Some libraries close books to Google, Microsoft

Some libraries are choosing to pay to have their content digitized by the Open Content Alliance rather than having it scanned for free by Google or Microsoft, which refuse to allow access to the materials by rival search engines.

The Boston Library Consortium (BLC) is teaming with the Open Content Alliance (OCA) to build a library of digital materials that will be freely available via the Internet.

The BLC is composed of 19 academic and research libraries in Massachusetts, Connecticut, New Hampshire and Rhode Island. The consortium is digitizing all its content published before 1923. Content published before that date is considered in the public domain and not subject to copyright laws.

The cost for digitizing is $0.10 per page, and the BLC is funding the effort at a cost of $845,000 over two years. The work is also being supplemented by the OCA, which received a $2 million grant from the Alfred P. Sloan Foundation. Part of that grant will be used to digitize the John Adams Collection at the Boston Public Library, a member of the consortium.

The OCA was developed by the Internet Archive and search company Yahoo in early 2005 as a way to preserve a variety of content, such as digitized collections and multimedia. Yahoo doesn’t have a stand-alone book-search service.

The issue involves access to the digitized material. Search companies such as Google and Microsoft will scan the books for free, but want to restrict access for competitive reasons. The consortium wants access to its books available to anyone and in any search engine.

BLC Executive Director Barbara Preece said her organization selected the OCA because it kept the content search-engine neutral.

The OCA allows “you to hold onto your content and do whatever you want to do to your content, and it can be searched by any search engine whatsoever,” Preece said. “OCA was the best way for us to go to keep our content open. Google pretty much decides who you can share your content with. With OCA, it doesn’t matter what search engine you use to search the material. Google and Microsoft are interested in search, and the OCA is more interested in content and helping libraries handle their content the way they want to.”

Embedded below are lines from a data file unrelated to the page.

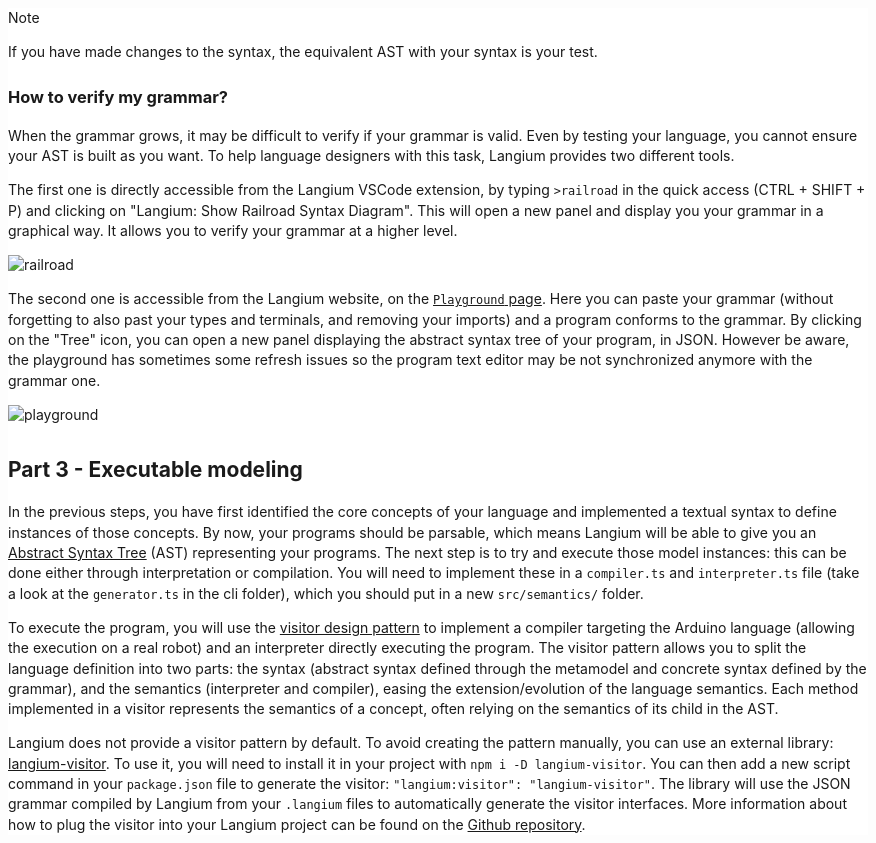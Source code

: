 > [!NOTE]
> If you have made changes to the syntax, the equivalent AST with your syntax is your test.

### How to verify my grammar?

When the grammar grows, it may be difficult to verify if your grammar is valid.
Even by testing your language, you cannot ensure your AST is built as you want.
To help language designers with this task, Langium provides two different tools.

The first one is directly accessible from the Langium VSCode extension, by typing `>railroad` in the quick access (CTRL + SHIFT + P) and clicking on "Langium: Show Railroad Syntax Diagram". 
This will open a new panel and display you your grammar in a graphical way. 
It allows you to verify your grammar at a higher level.

![railroad](./images/railroad.png)

The second one is accessible from the Langium website, on the [`Playground` page](https://langium.org/playground/).
Here you can paste your grammar (without forgetting to also past your types and terminals, and removing your imports) and a program conforms to the grammar.
By clicking on the "Tree" icon, you can open a new panel displaying the abstract syntax tree of your program, in JSON.
However be aware, the playground has sometimes some refresh issues so the program text editor may be not synchronized anymore with the grammar one.

![playground](./images/playground.png)


## Part 3 - Executable modeling

In the previous steps, you have first identified the core concepts of your language and implemented a textual syntax to define instances of those concepts. 
By now, your programs should be parsable, which means Langium will be able to give you an [Abstract Syntax Tree](https://en.wikipedia.org/wiki/Abstract_syntax_tree) (AST) representing your programs. 
The next step is to try and execute those model instances: this can be done either through interpretation or compilation. You will need to implement these in a `compiler.ts` and `interpreter.ts` file (take a look at the `generator.ts` in the cli folder), which you should put in a new `src/semantics/` folder.

To execute the program, you will use the [visitor design pattern](https://en.wikipedia.org/wiki/Visitor_pattern) to implement a compiler targeting the Arduino language (allowing the execution on a real robot) and an interpreter directly executing the program.
The visitor pattern allows you to split the language definition into two parts: the syntax (abstract syntax defined through the metamodel and concrete syntax defined by the grammar), and the semantics (interpreter and compiler), easing the extension/evolution of the language semantics.
Each method implemented in a visitor represents the semantics of a concept, often relying on the semantics of its child in the AST.

Langium does not provide a visitor pattern by default.
To avoid creating the pattern manually, you can use an external library: [langium-visitor](https://www.npmjs.com/package/langium-visitor).
To use it, you will need to install it in your project with `npm i -D langium-visitor`.
You can then add a new script command in your `package.json` file to generate the visitor: `"langium:visitor": "langium-visitor"`.
The library will use the JSON grammar compiled by Langium from your `.langium` files to automatically generate the visitor interfaces.
More information about how to plug the visitor into your Langium project can be found on the [Github repository](https://github.com/theogiraudet/langium-visitor).
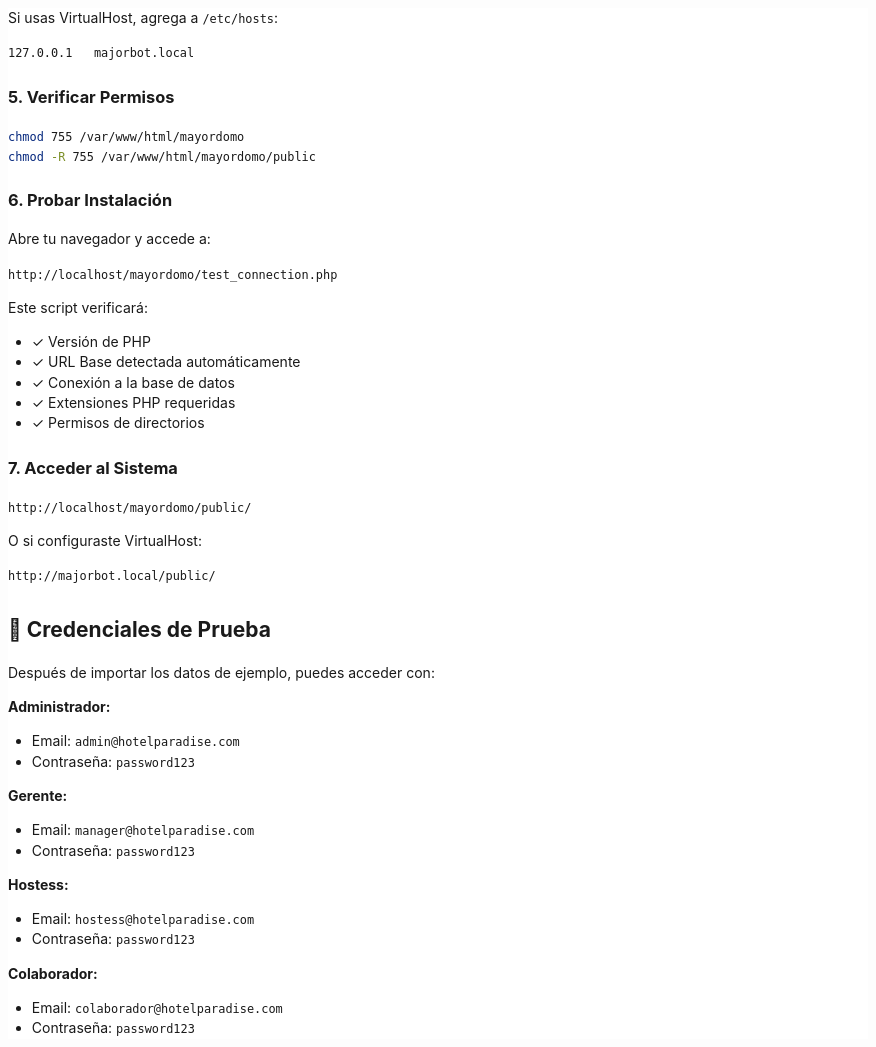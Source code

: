 Si usas VirtualHost, agrega a `/etc/hosts`:
```
127.0.0.1   majorbot.local
```

### 5. Verificar Permisos

```bash
chmod 755 /var/www/html/mayordomo
chmod -R 755 /var/www/html/mayordomo/public
```

### 6. Probar Instalación

Abre tu navegador y accede a:

```
http://localhost/mayordomo/test_connection.php
```

Este script verificará:
- ✓ Versión de PHP
- ✓ URL Base detectada automáticamente
- ✓ Conexión a la base de datos
- ✓ Extensiones PHP requeridas
- ✓ Permisos de directorios

### 7. Acceder al Sistema

```
http://localhost/mayordomo/public/
```

O si configuraste VirtualHost:
```
http://majorbot.local/public/
```

## 👤 Credenciales de Prueba

Después de importar los datos de ejemplo, puedes acceder con:

**Administrador:**
- Email: `admin@hotelparadise.com`
- Contraseña: `password123`

**Gerente:**
- Email: `manager@hotelparadise.com`
- Contraseña: `password123`

**Hostess:**
- Email: `hostess@hotelparadise.com`
- Contraseña: `password123`

**Colaborador:**
- Email: `colaborador@hotelparadise.com`
- Contraseña: `password123`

Google spokesman Gabriel Stricker said the company designed its Book Search to promote the sharing and use of the content the company is digitizing, where appropriate. He said for books in the public domain, Google provides full access to the material, including the ability to read a book in its entirety, download a PDF to a computer and print a work for free. He said there are restrictions for books still under copyright to ensure that copyright holders are protected.

“The libraries we work with receive copies of all the digital files that they can use to serve their students, faculties and partners,” Stricker said in an e-mail. He added that libraries are also free to work with other organizations to digitize their content. Stricker did not directly respond to concerns that Google refuses to allow the material it digitizes to be available through other search engines.

Jay Girotto, group program manager for Microsoft’s Live Book Search, said his company has been involved with the OCA since October 2005.

“Microsoft put in much more than $2 million to fund the creation of a mass digitization program that could actually work,” Girotto said. “We digitized about 100,000 books under the OCA principles, and we were hoping there would be other significant financial contributors.” However, that didn’t happen, he said.

“We saw many people in the library community willing to adopt Google’s more restrictive stance around book search and sign up with Google, and we were faced with a decision about what to do,” he said. “We were essentially providing most of the capital that was building out [the program], but there were really no restrictions on Google taking the output of the process — the image file, the [optical character recognition] file and the metadata — and simply having the same use to it that Microsoft had.”

Girotto said Microsoft last November decided to put one restriction on the use of the material it was digitizing, which was that the material couldn’t be used by its commercial competitors, including Google, Yahoo and Ask.com. But Microsoft still doesn’t restrict distribution of copies of the books it digitizes for academic use among institutions, he said, although Google maintains this restriction.

Although Microsoft has remained part of the Internet Archive, technically, it is not part of the OCA because it is not operating under the OCA’s principle that requires material to be offered to the public without any restrictions.

Brewster Kahle, founder and digital librarian of the Internet Archive, said he has trouble with Google’s and Microsoft’s positions.

“Google is trying to build a collection themselves, and it’s trying to be the point of access for the library in the next generation,” Kahle said. “We have no problem with that in general, but we would just like lots of libraries in the future, not just one. Google doesn’t want anyone to have a search engine other than theirs, so the material they’ve digitized they’ve put restrictions on so they’re the only search engine going forward, and we don’t think that’s right. We think not only should there be many search engines, but many libraries and many archives as well.”

Regarding Microsoft, Kahle is a little more forgiving.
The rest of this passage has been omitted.